For the first time, MoMA PS1 and MAXXI partner on the first international edition of the Young Architects Program (YAP), offering emerging architectural talent the opportunity to design and present innovative projects. This year's program winners are Interboro Partners of Brooklyn and stARTT of Rome.

The 12th-annual YAP program challenges designers to develop highly innovative designs for a temporary, outdoor installation at MoMA PS1 that provides shade, seating, and water. The architects must also work within guidelines that address environmental issues, including sustainability and recycling.

Interboro Partners will design a temporary urban landscape for the 2011 Warm Up summer music series in MoMA PS1’s outdoor courtyard. The installation, Holding Pattern, brings an eclectic collection of objects including benches, mirrors, ping-pong tables, and floodlights—all disposed under a canopy of rope strung from MoMA PS1’s wall to the parapet across the courtyard. The design incorporates for the first time the entire space of MoMA PS1’s courtyard under a single grand structure, while creating an environment focusing on the audience as much as the Warm Up performance.

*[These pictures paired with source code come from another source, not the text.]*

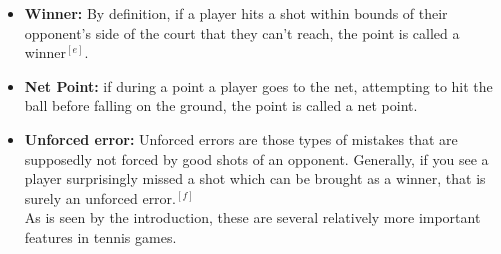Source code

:\documentclass[UTF8]{mcmthesis}
\begin{document}
\begin{itemize}
       \item \textbf{Winner:}
       By definition, if a player hits a shot within bounds of their opponent’s side of the court that they can’t reach, the point is called a winner$^{[e]}$.
       \item \textbf{Net Point:} 
       if during a point a player goes to the net, attempting to hit the ball before falling on the ground, the point is called a net point.
       \item \textbf{Unforced error: } 
       Unforced errors are those types of mistakes that are supposedly not forced by good shots of an opponent. Generally, if you see a player surprisingly missed a shot which can be brought as a winner, that is surely an unforced error.$^{[f]}$
       \\As is seen by the introduction, these are several relatively more important features in tennis games.
	\end{itemize}
\end{document}
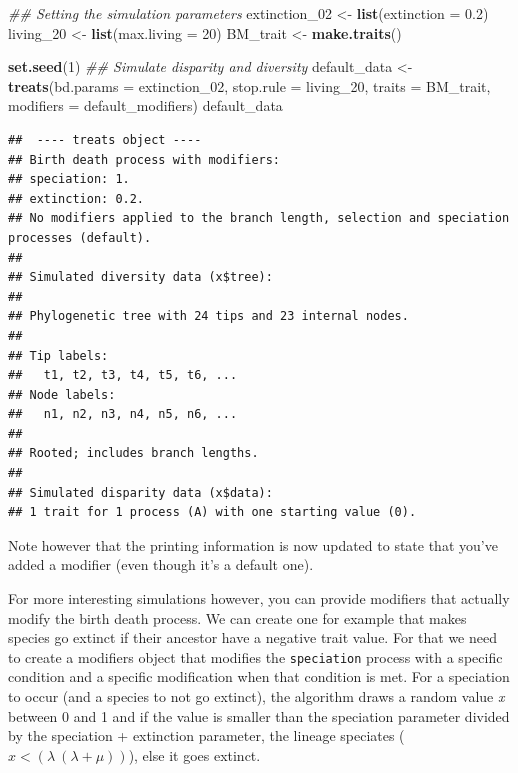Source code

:\documentclass[
]{book}
\newenvironment{Shaded}{\begin{snugshade}}{\end{snugshade}}
\newcommand{\CommentTok}[1]{\textcolor[rgb]{0.56,0.35,0.01}{\textit{#1}}}
\newcommand{\DataTypeTok}[1]{\textcolor[rgb]{0.13,0.29,0.53}{#1}}
\newcommand{\DecValTok}[1]{\textcolor[rgb]{0.00,0.00,0.81}{#1}}
\newcommand{\FloatTok}[1]{\textcolor[rgb]{0.00,0.00,0.81}{#1}}
\newcommand{\KeywordTok}[1]{\textcolor[rgb]{0.13,0.29,0.53}{\textbf{#1}}}
\newcommand{\NormalTok}[1]{#1}
\newcommand{\StringTok}[1]{\textcolor[rgb]{0.31,0.60,0.02}{#1}}
\begin{document}
\begin{Shaded}
\begin{Highlighting}[]
\CommentTok{\#\# Setting the simulation parameters}
\NormalTok{extinction\_}\DecValTok{02}\NormalTok{ \textless{}{-}}\StringTok{ }\KeywordTok{list}\NormalTok{(}\DataTypeTok{extinction =} \FloatTok{0.2}\NormalTok{)}
\NormalTok{living\_}\DecValTok{20}\NormalTok{     \textless{}{-}}\StringTok{ }\KeywordTok{list}\NormalTok{(}\DataTypeTok{max.living =} \DecValTok{20}\NormalTok{)}
\NormalTok{BM\_trait      \textless{}{-}}\StringTok{ }\KeywordTok{make.traits}\NormalTok{()}

\KeywordTok{set.seed}\NormalTok{(}\DecValTok{1}\NormalTok{)}
\CommentTok{\#\# Simulate disparity and diversity}
\NormalTok{default\_data \textless{}{-}}\StringTok{ }\KeywordTok{treats}\NormalTok{(}\DataTypeTok{bd.params =}\NormalTok{ extinction\_}\DecValTok{02}\NormalTok{,}
                     \DataTypeTok{stop.rule =}\NormalTok{ living\_}\DecValTok{20}\NormalTok{,}
                     \DataTypeTok{traits    =}\NormalTok{ BM\_trait,}
                     \DataTypeTok{modifiers =}\NormalTok{ default\_modifiers)}
\NormalTok{default\_data}
\end{Highlighting}
\end{Shaded}

\begin{verbatim}
##  ---- treats object ---- 
## Birth death process with modifiers:
## speciation: 1.
## extinction: 0.2.
## No modifiers applied to the branch length, selection and speciation processes (default).
## 
## Simulated diversity data (x$tree):
## 
## Phylogenetic tree with 24 tips and 23 internal nodes.
## 
## Tip labels:
##   t1, t2, t3, t4, t5, t6, ...
## Node labels:
##   n1, n2, n3, n4, n5, n6, ...
## 
## Rooted; includes branch lengths.
## 
## Simulated disparity data (x$data):
## 1 trait for 1 process (A) with one starting value (0).
\end{verbatim}

Note however that the printing information is now updated to state that you've added a modifier (even though it's a default one).

For more interesting simulations however, you can provide modifiers that actually modify the birth death process.
We can create one for example that makes species go extinct if their ancestor have a negative trait value.
For that we need to create a modifiers object that modifies the \texttt{speciation} process with a specific condition and a specific modification when that condition is met.
For a speciation to occur (and a species to not go extinct), the algorithm draws a random value \emph{x} between 0 and 1 and if the value is smaller than the speciation parameter divided by the speciation + extinction parameter, the lineage speciates (\(x < (\lambda \ (\lambda + \mu))\)), else it goes extinct.
\end{document}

A key component of the theme is recycling; objects in the space will be donated to the community at the conclusion of the summer. The designers met with local businesses and organizations including a taxi cab company, senior and day care centers, high schools, settlement houses, the local YMCA, library, and a greenmarket to determine what components of their installation could be used by those organizations following the Warm Up summer music series. Incorporating objects that can subsequently be used by these organizations is a means of strengthening MoMA PS1’s ties to the local Long Island City community.

“Simple materials that transform a space to create a kind of public living room and rec room are trademarks of this young Brooklyn firm. Interboro is interested in creating elegant and unpretentious spaces with common materials. Their work has both a modesty and a commitment quite at odds with the luxury and complex computer-generated form that has prevailed in the city in recent years. With a few gestures they transform parts of the city to achieve new temporary atmospheres and attract new participants," said Barry Bergdoll, MoMA Philip Johnson Chief Curator.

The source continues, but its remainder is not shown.